Every line below that includes "independently" counts toward the total. Report that total alone.

-------- Records to use --------

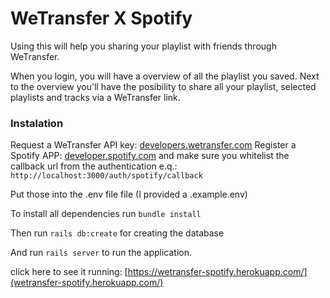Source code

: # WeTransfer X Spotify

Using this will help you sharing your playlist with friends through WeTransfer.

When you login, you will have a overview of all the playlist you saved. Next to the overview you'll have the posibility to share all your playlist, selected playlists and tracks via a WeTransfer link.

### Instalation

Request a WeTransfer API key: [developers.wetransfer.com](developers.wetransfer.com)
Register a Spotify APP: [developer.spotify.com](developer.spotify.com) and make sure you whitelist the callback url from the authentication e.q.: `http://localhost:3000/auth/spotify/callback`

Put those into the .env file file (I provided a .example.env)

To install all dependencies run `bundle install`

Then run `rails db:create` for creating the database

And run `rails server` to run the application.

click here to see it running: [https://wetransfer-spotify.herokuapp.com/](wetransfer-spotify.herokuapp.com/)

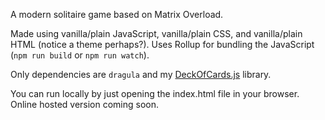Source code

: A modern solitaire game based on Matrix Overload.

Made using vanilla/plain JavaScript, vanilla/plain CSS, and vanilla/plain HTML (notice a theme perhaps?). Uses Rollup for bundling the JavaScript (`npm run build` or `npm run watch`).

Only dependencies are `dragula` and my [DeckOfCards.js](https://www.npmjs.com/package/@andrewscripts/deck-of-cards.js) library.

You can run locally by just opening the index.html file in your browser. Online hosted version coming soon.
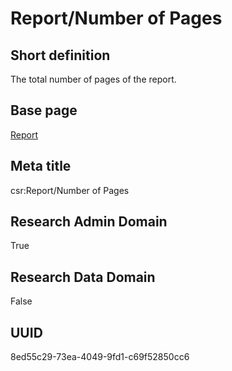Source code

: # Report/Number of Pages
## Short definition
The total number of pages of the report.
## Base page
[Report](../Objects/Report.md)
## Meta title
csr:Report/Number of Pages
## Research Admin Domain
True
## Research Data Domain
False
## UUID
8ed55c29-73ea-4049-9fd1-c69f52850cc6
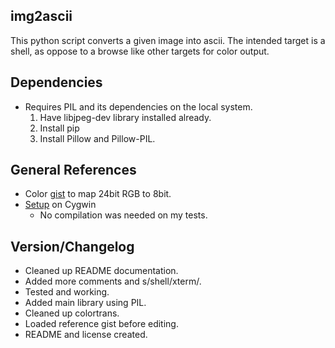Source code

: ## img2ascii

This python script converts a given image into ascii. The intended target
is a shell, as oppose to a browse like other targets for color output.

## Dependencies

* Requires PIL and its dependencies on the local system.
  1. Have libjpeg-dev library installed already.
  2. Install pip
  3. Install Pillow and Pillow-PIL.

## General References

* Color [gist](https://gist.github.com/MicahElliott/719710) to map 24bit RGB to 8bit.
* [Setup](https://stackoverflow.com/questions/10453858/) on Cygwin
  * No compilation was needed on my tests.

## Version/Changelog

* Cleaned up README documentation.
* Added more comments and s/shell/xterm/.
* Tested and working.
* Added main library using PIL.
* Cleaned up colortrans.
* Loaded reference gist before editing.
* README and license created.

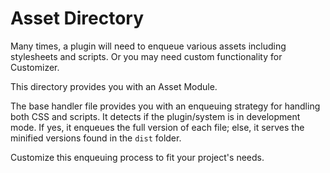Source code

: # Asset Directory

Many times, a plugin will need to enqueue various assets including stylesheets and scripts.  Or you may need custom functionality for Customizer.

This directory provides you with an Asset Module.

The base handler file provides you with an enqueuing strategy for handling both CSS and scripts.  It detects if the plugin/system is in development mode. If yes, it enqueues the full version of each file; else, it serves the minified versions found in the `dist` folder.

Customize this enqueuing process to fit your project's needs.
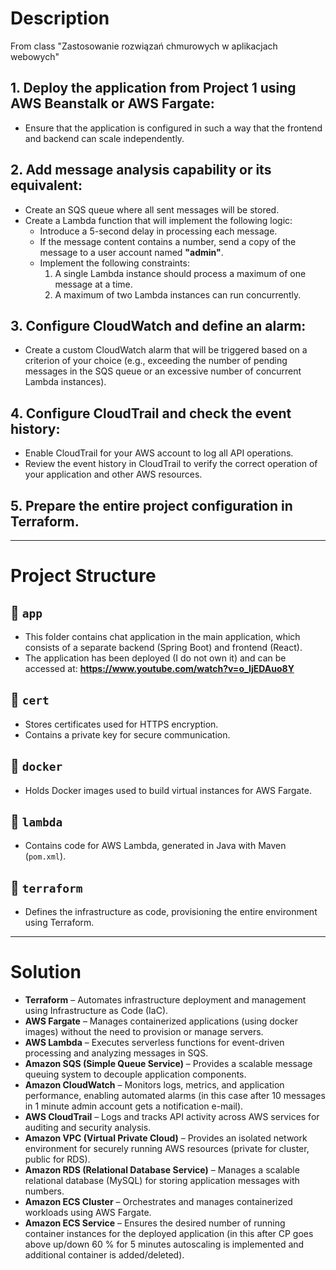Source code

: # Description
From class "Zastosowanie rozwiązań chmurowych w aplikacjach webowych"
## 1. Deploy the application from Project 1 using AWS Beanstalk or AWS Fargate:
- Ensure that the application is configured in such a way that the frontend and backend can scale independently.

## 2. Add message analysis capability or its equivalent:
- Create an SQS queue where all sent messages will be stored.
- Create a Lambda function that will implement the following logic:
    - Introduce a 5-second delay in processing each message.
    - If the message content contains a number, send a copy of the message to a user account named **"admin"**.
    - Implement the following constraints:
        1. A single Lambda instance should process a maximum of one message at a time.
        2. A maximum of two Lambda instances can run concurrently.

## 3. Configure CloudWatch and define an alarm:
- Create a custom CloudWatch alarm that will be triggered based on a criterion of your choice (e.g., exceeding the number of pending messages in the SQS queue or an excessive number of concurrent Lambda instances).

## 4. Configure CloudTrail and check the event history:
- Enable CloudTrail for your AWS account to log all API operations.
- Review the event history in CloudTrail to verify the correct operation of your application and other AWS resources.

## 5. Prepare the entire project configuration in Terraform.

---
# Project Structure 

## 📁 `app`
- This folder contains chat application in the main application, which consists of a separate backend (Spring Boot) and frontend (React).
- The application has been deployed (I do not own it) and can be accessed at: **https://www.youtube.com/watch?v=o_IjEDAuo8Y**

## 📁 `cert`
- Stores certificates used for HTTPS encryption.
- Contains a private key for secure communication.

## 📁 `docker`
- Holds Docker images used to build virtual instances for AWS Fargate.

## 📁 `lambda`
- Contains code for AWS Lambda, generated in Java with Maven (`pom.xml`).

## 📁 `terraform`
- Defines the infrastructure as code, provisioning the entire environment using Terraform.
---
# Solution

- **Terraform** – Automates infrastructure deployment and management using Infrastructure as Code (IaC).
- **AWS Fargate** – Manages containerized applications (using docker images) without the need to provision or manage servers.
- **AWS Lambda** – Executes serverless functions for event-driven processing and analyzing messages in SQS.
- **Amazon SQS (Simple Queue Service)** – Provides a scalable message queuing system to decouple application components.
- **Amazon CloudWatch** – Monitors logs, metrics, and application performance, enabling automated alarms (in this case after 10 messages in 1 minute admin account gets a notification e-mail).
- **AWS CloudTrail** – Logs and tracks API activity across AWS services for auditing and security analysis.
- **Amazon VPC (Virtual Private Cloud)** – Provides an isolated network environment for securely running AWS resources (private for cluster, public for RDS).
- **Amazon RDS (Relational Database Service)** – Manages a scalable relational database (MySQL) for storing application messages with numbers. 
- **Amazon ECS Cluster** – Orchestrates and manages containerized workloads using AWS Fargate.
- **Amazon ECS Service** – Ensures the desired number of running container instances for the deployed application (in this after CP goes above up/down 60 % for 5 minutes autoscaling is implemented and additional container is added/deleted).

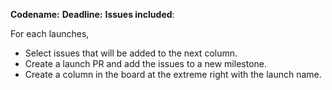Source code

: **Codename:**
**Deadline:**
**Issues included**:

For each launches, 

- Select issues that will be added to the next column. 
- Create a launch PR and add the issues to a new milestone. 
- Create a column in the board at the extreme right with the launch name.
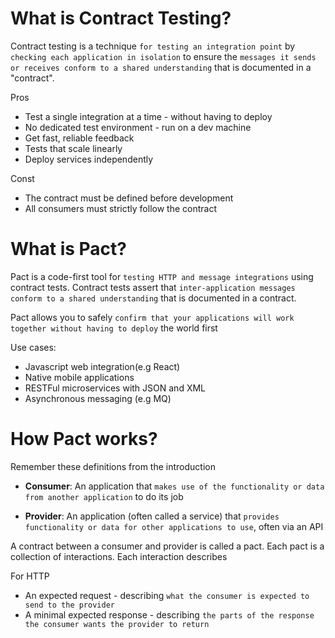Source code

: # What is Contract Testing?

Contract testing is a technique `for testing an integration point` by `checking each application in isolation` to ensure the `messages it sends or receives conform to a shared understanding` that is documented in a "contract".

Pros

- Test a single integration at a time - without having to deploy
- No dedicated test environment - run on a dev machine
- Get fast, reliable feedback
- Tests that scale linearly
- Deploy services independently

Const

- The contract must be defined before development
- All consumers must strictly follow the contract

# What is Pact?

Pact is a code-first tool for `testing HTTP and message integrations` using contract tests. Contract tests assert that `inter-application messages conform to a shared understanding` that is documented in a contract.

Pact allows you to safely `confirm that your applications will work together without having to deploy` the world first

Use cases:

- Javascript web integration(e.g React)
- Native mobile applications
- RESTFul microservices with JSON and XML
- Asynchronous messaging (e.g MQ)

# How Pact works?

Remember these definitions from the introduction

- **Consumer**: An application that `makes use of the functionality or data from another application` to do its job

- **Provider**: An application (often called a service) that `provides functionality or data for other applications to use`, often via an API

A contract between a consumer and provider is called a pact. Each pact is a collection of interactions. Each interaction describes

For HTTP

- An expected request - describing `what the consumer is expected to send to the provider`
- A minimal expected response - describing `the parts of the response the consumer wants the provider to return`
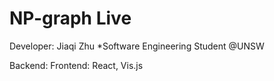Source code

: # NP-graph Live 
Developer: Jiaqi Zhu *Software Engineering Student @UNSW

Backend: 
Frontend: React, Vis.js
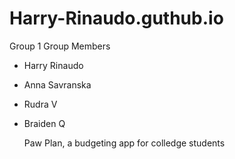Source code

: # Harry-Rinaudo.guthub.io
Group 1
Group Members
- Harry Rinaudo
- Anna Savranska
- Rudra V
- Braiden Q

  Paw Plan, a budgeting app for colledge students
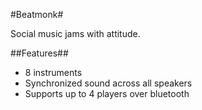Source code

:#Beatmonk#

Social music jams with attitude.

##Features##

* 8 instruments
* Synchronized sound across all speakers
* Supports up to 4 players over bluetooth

--------

• **Exercise output**
2